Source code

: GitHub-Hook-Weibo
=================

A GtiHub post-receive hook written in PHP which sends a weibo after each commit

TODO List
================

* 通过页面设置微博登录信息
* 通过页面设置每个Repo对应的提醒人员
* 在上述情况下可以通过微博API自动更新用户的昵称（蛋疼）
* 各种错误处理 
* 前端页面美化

_PROBLEM STATEMENT_
Your answer must be every record above, retyped exactly.

_EXERCISE RESPONSE_
Source code

: GitHub-Hook-Weibo
=================

A GtiHub post-receive hook written in PHP which sends a weibo after each commit

TODO List
================

* 通过页面设置微博登录信息
* 通过页面设置每个Repo对应的提醒人员
* 在上述情况下可以通过微博API自动更新用户的昵称（蛋疼）
* 各种错误处理 
* 前端页面美化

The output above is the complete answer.